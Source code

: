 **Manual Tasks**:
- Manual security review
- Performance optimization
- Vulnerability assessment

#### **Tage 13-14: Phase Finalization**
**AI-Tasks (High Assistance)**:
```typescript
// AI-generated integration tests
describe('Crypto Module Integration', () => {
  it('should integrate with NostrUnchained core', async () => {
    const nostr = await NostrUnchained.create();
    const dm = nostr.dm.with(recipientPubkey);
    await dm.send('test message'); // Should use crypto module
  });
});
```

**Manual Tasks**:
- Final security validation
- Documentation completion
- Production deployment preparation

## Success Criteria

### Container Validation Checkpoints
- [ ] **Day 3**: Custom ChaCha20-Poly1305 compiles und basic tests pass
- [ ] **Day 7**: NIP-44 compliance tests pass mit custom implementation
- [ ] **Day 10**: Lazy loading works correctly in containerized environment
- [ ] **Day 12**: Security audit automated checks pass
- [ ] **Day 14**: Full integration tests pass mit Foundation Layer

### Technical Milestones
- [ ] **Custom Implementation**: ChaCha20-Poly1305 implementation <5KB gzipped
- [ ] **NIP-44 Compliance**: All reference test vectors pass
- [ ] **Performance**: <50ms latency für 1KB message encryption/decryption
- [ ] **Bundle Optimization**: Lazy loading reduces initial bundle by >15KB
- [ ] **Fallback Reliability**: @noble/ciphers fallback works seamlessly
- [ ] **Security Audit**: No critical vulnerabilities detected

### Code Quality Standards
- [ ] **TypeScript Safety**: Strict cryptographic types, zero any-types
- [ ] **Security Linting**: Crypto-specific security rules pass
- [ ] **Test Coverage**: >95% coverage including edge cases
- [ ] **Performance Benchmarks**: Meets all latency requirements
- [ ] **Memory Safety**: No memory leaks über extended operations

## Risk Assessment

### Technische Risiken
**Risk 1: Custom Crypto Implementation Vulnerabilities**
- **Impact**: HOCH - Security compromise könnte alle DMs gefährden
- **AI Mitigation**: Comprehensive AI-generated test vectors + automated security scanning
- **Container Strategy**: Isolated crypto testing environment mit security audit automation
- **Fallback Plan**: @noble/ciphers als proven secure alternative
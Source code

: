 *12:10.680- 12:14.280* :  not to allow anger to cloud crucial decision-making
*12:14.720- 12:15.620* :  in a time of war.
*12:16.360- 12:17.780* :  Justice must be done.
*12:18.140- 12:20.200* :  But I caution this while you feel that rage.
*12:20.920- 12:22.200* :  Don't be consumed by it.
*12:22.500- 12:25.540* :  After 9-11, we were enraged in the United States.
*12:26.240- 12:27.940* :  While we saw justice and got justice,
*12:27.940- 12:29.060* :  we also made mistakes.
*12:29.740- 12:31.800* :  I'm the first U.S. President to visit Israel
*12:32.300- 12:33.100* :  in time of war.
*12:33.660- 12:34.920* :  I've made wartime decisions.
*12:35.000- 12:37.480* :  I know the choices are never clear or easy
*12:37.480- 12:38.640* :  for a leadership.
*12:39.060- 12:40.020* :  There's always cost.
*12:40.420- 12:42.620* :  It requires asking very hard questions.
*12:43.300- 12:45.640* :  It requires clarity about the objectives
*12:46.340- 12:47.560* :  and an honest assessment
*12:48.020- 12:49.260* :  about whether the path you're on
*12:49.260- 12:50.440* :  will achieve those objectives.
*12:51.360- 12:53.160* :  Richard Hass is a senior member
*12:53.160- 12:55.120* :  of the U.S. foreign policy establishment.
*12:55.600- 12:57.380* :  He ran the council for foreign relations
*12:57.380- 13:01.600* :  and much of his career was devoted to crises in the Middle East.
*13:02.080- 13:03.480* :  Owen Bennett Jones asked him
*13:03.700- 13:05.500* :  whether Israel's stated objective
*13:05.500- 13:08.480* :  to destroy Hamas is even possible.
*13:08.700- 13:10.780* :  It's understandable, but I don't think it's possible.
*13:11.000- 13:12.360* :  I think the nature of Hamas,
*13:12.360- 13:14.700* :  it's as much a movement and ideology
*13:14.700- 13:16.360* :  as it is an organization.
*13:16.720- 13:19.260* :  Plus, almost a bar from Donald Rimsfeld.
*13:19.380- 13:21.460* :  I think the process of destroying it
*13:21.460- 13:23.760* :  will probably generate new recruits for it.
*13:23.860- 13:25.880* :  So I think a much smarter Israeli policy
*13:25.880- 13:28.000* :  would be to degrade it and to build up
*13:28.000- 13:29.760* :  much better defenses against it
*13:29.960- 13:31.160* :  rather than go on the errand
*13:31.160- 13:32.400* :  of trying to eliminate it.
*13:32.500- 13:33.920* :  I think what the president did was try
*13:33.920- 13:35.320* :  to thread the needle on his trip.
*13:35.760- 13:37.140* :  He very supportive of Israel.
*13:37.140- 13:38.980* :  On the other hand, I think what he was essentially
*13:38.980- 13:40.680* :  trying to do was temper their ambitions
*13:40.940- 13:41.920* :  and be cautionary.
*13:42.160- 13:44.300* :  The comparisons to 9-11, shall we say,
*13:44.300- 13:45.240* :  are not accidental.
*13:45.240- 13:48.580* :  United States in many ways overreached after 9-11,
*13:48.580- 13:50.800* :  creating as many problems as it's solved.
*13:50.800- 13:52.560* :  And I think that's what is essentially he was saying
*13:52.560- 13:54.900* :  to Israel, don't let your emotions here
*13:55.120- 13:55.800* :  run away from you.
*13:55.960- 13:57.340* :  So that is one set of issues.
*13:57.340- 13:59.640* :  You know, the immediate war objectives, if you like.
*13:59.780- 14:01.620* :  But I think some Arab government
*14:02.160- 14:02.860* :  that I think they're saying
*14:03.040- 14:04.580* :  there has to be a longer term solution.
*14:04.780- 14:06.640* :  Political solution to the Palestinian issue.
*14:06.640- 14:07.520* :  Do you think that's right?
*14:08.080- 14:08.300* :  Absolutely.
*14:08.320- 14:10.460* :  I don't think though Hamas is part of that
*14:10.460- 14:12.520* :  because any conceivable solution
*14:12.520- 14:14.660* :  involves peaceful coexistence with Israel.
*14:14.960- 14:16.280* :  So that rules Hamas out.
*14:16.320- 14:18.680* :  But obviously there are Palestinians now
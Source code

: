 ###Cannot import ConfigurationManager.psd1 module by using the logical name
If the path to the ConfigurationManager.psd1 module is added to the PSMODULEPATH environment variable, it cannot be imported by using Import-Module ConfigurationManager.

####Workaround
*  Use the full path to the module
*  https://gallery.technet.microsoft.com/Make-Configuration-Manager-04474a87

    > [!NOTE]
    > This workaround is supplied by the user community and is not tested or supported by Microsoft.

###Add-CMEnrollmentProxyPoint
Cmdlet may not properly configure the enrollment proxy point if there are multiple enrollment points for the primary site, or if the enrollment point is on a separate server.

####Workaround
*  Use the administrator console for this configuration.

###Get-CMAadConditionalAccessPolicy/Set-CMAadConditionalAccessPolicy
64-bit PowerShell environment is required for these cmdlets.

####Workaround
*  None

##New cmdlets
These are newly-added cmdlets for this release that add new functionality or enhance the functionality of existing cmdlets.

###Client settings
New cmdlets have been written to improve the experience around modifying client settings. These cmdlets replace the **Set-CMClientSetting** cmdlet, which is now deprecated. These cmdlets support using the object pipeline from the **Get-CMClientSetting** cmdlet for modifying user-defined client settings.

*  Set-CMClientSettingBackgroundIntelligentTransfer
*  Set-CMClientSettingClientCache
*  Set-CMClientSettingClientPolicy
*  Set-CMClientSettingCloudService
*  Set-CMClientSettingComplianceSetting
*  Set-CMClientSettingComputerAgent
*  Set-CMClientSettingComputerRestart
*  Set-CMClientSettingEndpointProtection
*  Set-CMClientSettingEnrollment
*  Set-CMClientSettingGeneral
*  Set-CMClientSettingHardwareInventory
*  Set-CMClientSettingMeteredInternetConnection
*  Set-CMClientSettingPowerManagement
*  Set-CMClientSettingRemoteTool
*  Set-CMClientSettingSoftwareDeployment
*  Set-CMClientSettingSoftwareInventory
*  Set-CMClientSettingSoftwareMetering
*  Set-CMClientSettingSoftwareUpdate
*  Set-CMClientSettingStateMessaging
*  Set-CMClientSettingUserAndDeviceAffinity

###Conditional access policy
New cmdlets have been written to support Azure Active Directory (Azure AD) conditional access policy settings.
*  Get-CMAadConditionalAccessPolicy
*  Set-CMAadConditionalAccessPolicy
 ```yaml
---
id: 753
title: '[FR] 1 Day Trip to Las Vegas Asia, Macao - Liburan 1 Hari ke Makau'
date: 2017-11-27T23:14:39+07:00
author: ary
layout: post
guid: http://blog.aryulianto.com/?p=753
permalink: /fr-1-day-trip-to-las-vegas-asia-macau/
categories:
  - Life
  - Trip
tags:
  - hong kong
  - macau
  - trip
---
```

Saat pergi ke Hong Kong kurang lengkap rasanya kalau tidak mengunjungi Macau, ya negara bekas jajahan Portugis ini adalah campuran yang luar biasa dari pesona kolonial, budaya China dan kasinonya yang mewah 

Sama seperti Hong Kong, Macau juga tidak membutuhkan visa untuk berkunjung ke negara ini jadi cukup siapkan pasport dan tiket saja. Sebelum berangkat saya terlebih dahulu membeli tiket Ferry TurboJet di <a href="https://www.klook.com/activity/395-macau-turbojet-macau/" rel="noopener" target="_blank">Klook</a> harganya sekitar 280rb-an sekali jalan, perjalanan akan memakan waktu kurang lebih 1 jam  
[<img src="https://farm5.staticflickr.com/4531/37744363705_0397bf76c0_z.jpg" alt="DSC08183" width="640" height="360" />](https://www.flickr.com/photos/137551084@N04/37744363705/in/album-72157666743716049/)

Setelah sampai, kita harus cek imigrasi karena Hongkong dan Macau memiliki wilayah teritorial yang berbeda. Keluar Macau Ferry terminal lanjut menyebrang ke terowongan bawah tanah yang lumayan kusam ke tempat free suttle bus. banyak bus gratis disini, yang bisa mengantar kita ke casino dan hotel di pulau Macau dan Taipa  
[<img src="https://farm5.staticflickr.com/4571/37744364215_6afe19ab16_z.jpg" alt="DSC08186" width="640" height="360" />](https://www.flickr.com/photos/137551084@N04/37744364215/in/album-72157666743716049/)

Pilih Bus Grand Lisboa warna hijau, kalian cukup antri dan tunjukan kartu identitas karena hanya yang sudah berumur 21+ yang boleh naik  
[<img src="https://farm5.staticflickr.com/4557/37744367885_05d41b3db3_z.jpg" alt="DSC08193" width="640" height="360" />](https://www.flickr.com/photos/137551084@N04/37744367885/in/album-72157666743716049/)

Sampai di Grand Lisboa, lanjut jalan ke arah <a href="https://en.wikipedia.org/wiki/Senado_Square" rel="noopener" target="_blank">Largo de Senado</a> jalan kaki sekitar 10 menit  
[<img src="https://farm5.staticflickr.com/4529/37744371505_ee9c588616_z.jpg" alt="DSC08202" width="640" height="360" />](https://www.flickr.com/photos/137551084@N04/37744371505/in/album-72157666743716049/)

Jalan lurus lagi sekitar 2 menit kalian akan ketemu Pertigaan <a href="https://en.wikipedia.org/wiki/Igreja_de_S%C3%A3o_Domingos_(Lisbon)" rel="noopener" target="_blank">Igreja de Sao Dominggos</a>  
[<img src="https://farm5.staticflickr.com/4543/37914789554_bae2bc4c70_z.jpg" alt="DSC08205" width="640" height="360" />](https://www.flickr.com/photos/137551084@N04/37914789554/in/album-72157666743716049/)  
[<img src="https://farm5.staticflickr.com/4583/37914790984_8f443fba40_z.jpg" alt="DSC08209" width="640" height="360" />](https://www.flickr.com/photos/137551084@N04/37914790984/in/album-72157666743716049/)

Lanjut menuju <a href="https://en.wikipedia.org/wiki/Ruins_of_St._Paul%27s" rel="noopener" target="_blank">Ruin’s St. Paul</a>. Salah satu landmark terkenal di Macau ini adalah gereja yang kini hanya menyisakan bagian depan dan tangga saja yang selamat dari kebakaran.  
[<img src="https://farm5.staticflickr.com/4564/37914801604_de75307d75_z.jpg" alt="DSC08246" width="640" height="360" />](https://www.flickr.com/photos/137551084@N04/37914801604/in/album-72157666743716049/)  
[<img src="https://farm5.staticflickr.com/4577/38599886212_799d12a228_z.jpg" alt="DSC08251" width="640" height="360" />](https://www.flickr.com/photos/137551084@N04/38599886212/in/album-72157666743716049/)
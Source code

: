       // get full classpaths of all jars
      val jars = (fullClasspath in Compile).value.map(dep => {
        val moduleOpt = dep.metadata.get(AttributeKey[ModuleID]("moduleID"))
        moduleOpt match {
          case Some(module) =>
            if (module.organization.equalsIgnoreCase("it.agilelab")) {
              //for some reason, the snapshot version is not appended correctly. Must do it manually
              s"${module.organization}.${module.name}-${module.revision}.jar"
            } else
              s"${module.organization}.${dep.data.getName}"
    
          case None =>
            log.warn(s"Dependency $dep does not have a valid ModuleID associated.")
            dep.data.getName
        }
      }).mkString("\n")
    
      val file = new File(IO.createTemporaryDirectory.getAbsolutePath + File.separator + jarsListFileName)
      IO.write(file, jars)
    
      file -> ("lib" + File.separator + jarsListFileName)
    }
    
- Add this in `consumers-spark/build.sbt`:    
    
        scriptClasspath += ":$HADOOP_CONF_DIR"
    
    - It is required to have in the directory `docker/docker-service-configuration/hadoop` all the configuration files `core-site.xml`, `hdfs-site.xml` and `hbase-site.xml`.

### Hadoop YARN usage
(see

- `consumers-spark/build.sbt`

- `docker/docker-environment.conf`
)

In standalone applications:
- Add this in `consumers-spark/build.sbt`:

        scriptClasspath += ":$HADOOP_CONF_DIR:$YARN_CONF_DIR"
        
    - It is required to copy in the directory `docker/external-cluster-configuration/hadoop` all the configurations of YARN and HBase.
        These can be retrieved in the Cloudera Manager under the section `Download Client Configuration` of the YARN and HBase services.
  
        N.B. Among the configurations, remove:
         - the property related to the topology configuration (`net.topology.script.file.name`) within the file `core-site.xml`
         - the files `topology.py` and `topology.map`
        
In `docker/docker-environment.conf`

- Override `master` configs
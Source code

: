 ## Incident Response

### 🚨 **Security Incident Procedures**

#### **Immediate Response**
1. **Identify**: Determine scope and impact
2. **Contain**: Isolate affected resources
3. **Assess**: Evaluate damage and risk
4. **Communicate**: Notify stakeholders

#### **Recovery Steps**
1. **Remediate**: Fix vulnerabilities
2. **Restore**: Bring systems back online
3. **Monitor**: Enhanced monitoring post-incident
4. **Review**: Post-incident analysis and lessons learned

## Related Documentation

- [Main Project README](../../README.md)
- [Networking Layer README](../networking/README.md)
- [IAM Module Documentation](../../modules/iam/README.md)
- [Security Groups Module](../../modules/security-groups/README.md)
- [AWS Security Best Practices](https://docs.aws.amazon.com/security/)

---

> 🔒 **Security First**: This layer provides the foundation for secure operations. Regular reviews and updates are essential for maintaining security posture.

What is needed: Take the entries above and return only the lines from the one with "is even possible." to the one with "did was try", both included, unchanged.

Task result:
*13:05.500- 13:08.480* :  to destroy Hamas is even possible.
*13:08.700- 13:10.780* :  It's understandable, but I don't think it's possible.
*13:11.000- 13:12.360* :  I think the nature of Hamas,
*13:12.360- 13:14.700* :  it's as much a movement and ideology
*13:14.700- 13:16.360* :  as it is an organization.
*13:16.720- 13:19.260* :  Plus, almost a bar from Donald Rimsfeld.
*13:19.380- 13:21.460* :  I think the process of destroying it
*13:21.460- 13:23.760* :  will probably generate new recruits for it.
*13:23.860- 13:25.880* :  So I think a much smarter Israeli policy
*13:25.880- 13:28.000* :  would be to degrade it and to build up
*13:28.000- 13:29.760* :  much better defenses against it
*13:29.960- 13:31.160* :  rather than go on the errand
*13:31.160- 13:32.400* :  of trying to eliminate it.
*13:32.500- 13:33.920* :  I think what the president did was try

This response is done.